Saved entries:
▶
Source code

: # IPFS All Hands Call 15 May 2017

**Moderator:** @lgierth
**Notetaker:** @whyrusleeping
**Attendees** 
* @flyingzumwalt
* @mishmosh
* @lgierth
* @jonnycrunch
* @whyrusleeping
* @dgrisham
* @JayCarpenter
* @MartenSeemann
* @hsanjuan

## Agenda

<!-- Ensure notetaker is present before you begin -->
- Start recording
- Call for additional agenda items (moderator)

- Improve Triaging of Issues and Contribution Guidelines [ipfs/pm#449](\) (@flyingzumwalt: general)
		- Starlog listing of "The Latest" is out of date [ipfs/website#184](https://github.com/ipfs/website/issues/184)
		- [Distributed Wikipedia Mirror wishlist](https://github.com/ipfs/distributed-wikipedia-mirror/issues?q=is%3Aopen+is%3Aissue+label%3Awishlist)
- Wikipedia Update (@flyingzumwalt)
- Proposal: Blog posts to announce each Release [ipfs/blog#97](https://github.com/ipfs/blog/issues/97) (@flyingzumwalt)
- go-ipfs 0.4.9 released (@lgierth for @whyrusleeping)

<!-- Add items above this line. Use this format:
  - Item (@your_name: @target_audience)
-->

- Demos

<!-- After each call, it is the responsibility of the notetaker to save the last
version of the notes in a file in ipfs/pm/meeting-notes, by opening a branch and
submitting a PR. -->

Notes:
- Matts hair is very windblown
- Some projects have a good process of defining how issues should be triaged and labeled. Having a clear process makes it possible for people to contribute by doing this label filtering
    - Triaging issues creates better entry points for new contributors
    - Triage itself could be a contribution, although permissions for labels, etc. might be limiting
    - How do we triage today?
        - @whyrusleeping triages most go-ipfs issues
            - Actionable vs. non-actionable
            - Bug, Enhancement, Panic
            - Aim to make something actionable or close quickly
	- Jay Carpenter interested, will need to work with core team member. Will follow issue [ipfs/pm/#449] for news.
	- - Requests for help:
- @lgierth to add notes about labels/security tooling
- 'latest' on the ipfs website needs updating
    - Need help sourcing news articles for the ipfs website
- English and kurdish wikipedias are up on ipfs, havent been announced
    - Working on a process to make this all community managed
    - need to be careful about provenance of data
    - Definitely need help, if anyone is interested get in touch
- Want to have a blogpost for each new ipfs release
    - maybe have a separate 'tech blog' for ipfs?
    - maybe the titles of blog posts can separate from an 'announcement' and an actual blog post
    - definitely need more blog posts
◀
_WHAT YOU SHOULD DO_:
Filter the entries down to the lines holding the string "separate". Copy each of those lines.

_SOLUTION TO THIS EXERCISE_:
    - maybe have a separate 'tech blog' for ipfs?
    - maybe the titles of blog posts can separate from an 'announcement' and an actual blog post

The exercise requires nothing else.